:: Provided records ::

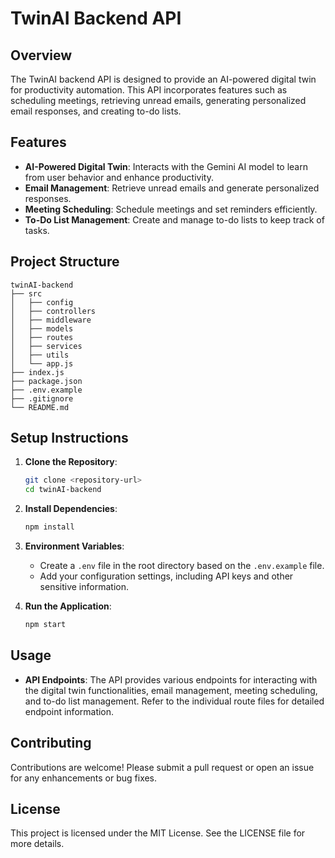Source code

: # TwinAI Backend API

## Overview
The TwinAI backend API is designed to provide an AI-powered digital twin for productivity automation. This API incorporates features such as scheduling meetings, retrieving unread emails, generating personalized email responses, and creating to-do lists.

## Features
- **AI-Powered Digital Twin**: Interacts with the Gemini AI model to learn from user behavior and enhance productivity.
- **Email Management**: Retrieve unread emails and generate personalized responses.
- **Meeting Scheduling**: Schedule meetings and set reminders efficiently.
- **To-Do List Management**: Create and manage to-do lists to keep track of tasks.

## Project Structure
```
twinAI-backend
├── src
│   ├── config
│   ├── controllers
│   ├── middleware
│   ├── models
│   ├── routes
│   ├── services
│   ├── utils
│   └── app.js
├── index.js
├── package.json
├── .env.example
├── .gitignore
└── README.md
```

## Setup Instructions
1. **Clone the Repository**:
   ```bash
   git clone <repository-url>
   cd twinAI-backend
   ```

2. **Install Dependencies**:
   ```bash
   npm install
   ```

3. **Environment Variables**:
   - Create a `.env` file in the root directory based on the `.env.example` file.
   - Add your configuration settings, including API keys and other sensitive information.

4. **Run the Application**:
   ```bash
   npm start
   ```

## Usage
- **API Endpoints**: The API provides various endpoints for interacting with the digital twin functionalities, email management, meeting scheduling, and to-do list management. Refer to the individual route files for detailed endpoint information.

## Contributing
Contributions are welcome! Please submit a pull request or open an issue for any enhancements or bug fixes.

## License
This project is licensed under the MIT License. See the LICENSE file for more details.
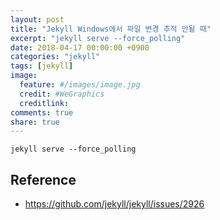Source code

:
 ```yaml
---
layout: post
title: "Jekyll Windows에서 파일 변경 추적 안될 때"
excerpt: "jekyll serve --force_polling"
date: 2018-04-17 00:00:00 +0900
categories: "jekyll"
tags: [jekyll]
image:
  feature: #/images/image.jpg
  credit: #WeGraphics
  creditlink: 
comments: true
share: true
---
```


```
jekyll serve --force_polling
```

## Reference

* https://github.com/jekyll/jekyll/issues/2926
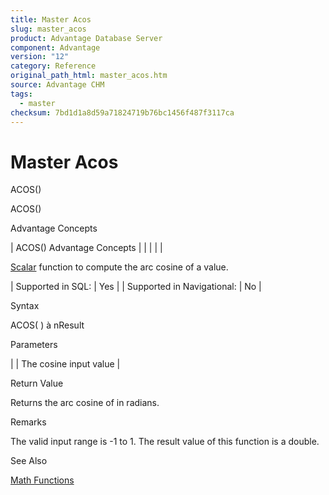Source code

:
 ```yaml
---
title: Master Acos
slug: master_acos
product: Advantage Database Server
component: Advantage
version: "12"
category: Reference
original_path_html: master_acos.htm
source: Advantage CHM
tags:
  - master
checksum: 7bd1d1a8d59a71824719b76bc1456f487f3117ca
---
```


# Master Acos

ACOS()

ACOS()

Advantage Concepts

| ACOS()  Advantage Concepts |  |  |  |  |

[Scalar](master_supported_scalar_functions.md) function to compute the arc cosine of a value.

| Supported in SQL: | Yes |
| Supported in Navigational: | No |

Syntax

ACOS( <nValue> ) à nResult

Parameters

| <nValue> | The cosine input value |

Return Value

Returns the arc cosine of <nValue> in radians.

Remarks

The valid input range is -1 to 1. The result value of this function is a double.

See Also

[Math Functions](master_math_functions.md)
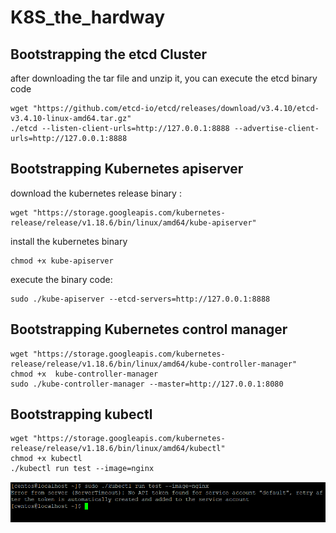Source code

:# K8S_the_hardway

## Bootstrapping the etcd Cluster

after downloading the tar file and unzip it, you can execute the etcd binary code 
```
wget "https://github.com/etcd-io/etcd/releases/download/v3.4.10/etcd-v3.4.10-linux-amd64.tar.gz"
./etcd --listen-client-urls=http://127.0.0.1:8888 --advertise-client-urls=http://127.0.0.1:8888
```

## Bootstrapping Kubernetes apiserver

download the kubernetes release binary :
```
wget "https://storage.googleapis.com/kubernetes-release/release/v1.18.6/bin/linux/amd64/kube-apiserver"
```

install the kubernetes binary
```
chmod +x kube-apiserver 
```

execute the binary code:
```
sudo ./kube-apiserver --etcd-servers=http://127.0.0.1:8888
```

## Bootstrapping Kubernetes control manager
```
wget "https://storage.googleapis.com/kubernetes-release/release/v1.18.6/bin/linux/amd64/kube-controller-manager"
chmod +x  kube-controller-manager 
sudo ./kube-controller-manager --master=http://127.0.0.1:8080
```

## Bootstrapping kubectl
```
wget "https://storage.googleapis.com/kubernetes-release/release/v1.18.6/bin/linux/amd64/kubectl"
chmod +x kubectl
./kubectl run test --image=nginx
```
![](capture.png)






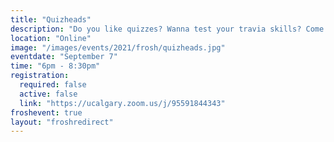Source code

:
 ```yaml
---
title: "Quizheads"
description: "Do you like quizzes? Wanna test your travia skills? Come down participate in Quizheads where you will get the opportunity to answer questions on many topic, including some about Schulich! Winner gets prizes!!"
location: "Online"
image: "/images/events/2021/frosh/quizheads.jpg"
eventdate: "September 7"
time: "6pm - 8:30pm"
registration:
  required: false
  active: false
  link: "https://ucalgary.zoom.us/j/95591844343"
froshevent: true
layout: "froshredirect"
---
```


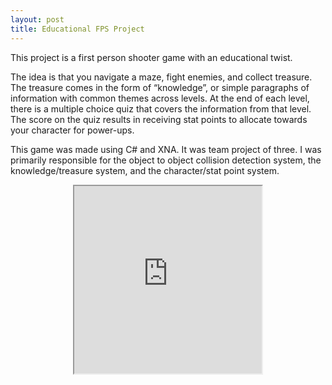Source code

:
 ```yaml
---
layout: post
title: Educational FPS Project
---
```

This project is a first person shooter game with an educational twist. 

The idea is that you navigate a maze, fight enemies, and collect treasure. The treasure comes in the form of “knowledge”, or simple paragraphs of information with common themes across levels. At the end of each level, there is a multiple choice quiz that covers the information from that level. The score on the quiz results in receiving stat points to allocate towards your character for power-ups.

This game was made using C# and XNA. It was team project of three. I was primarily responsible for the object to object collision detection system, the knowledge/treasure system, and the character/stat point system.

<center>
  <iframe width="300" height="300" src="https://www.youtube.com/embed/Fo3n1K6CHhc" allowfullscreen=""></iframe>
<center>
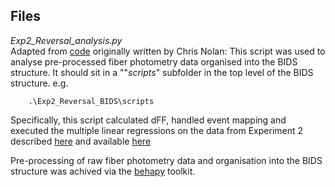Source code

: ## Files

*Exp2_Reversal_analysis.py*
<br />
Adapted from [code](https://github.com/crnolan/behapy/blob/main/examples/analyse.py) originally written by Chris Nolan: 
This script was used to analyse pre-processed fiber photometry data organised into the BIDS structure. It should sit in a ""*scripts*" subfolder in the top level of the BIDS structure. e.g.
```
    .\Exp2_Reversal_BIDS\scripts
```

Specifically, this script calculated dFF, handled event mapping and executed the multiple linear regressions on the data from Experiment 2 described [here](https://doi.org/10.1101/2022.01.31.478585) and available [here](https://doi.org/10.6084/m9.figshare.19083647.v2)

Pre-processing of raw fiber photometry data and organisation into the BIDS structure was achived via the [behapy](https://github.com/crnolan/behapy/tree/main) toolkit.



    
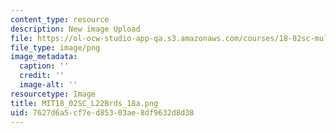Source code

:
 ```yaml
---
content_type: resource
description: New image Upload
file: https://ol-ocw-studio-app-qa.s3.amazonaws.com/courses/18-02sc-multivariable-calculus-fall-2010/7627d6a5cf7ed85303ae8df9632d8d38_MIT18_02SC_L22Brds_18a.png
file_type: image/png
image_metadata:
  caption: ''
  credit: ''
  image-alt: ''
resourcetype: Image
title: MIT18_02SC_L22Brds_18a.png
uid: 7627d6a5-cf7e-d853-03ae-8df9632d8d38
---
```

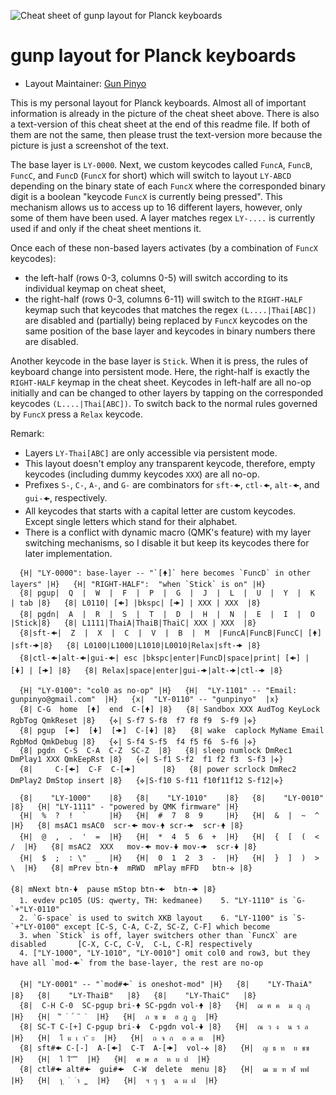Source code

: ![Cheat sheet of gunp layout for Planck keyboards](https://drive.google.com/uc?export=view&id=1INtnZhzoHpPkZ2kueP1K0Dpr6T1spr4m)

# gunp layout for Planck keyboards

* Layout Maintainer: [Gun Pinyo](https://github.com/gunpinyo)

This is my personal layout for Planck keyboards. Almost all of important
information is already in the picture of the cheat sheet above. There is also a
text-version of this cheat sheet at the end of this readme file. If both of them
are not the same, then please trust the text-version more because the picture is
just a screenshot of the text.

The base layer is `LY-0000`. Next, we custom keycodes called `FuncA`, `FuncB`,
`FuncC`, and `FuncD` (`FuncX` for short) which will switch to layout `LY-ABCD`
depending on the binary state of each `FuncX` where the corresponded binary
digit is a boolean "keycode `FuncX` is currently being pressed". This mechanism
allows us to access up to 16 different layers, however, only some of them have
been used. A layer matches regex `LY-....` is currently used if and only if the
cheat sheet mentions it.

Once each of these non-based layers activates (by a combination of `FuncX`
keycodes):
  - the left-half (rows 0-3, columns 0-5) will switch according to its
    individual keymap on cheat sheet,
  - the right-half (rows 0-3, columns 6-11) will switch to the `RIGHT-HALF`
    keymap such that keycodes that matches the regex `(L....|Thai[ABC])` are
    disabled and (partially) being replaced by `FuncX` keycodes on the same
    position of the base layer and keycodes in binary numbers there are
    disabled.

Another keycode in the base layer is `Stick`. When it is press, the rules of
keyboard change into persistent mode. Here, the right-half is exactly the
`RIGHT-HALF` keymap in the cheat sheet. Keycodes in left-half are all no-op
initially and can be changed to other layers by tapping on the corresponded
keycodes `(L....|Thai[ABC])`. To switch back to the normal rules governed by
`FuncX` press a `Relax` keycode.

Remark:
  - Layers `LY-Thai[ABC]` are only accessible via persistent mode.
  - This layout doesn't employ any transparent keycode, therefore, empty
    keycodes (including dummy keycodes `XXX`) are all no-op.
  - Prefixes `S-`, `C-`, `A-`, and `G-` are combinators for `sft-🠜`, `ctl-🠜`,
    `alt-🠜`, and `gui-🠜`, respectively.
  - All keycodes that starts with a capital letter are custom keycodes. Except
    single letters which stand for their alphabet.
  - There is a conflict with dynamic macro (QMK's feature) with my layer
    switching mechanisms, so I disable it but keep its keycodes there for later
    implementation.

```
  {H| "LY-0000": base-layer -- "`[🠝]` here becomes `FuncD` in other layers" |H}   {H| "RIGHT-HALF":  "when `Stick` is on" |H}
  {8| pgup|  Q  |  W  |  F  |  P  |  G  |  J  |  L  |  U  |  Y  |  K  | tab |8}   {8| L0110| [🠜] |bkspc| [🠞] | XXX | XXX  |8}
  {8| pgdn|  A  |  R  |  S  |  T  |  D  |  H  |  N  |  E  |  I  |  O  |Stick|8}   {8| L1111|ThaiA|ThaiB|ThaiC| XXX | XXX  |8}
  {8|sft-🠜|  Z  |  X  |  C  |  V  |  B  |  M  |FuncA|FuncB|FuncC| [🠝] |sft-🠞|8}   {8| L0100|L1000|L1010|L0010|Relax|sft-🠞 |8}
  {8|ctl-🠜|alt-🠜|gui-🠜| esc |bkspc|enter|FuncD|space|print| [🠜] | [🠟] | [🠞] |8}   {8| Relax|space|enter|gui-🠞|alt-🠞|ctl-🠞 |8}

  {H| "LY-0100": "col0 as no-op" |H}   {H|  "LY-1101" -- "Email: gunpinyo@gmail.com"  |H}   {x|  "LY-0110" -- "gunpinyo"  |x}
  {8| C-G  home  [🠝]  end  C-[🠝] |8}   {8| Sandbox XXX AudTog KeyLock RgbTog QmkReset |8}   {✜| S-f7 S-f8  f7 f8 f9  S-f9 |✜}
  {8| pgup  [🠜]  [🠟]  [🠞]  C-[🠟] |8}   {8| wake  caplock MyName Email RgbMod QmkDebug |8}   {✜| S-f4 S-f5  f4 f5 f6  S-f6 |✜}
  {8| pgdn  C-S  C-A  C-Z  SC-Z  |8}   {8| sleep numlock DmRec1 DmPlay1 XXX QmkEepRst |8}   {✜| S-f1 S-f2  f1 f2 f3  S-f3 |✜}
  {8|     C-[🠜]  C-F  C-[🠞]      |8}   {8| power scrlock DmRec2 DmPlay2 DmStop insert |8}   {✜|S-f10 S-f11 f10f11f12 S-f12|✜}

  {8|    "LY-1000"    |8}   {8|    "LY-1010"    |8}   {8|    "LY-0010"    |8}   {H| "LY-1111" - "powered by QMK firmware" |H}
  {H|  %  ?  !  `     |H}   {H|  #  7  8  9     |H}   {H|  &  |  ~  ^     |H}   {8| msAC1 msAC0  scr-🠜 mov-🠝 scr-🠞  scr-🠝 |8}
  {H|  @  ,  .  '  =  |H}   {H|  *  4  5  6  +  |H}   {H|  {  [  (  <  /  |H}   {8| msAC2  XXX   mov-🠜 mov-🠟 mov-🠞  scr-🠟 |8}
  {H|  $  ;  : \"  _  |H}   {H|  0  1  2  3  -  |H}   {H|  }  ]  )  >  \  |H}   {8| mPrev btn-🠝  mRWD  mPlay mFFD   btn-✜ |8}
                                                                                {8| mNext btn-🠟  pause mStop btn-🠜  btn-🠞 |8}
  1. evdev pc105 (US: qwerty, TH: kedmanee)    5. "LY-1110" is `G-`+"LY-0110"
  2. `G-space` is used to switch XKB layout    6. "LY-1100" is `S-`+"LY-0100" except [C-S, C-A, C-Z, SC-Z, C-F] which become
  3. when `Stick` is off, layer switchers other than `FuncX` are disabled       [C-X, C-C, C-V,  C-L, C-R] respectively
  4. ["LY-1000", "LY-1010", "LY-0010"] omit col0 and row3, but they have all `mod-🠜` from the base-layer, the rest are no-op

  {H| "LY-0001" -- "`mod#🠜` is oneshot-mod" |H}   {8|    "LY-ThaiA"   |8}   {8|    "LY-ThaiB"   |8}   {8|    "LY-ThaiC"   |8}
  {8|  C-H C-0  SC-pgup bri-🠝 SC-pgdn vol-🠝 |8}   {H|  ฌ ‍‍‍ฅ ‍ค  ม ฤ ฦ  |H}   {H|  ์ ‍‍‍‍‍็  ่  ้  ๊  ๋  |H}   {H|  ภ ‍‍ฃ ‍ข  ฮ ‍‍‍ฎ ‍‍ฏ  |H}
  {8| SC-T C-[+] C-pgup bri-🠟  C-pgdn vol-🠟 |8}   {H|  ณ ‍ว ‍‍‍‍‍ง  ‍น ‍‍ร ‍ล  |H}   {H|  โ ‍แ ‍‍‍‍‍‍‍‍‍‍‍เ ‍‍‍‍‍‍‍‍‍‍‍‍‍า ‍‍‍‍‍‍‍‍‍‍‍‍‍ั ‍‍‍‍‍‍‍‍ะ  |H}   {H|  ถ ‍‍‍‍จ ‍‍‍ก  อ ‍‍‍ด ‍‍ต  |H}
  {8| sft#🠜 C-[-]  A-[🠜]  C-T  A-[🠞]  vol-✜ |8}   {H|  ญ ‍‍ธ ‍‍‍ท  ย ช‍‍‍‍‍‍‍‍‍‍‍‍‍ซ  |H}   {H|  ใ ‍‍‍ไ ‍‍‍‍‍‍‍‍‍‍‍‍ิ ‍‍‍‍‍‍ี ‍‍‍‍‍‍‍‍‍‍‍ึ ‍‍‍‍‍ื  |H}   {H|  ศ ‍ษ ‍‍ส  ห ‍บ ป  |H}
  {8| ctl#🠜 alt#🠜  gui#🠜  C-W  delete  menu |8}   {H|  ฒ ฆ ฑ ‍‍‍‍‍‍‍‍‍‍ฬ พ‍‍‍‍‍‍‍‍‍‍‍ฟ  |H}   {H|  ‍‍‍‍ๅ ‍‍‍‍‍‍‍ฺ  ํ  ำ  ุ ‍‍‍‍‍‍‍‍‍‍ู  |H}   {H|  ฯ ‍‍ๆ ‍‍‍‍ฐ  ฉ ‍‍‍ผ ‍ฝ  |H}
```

:::

> **Description of the task**
Set down again, word for word, the stretch of records from the line with "This is my personal" to the line with "keycodes (including dummy", both of those lines included.

> **Task result**
This is my personal layout for Planck keyboards. Almost all of important
information is already in the picture of the cheat sheet above. There is also a
text-version of this cheat sheet at the end of this readme file. If both of them
are not the same, then please trust the text-version more because the picture is
just a screenshot of the text.

The base layer is `LY-0000`. Next, we custom keycodes called `FuncA`, `FuncB`,
`FuncC`, and `FuncD` (`FuncX` for short) which will switch to layout `LY-ABCD`
depending on the binary state of each `FuncX` where the corresponded binary
digit is a boolean "keycode `FuncX` is currently being pressed". This mechanism
allows us to access up to 16 different layers, however, only some of them have
been used. A layer matches regex `LY-....` is currently used if and only if the
cheat sheet mentions it.

Once each of these non-based layers activates (by a combination of `FuncX`
keycodes):
  - the left-half (rows 0-3, columns 0-5) will switch according to its
    individual keymap on cheat sheet,
  - the right-half (rows 0-3, columns 6-11) will switch to the `RIGHT-HALF`
    keymap such that keycodes that matches the regex `(L....|Thai[ABC])` are
    disabled and (partially) being replaced by `FuncX` keycodes on the same
    position of the base layer and keycodes in binary numbers there are
    disabled.

Another keycode in the base layer is `Stick`. When it is press, the rules of
keyboard change into persistent mode. Here, the right-half is exactly the
`RIGHT-HALF` keymap in the cheat sheet. Keycodes in left-half are all no-op
initially and can be changed to other layers by tapping on the corresponded
keycodes `(L....|Thai[ABC])`. To switch back to the normal rules governed by
`FuncX` press a `Relax` keycode.

Remark:
  - Layers `LY-Thai[ABC]` are only accessible via persistent mode.
  - This layout doesn't employ any transparent keycode, therefore, empty
    keycodes (including dummy keycodes `XXX`) are all no-op.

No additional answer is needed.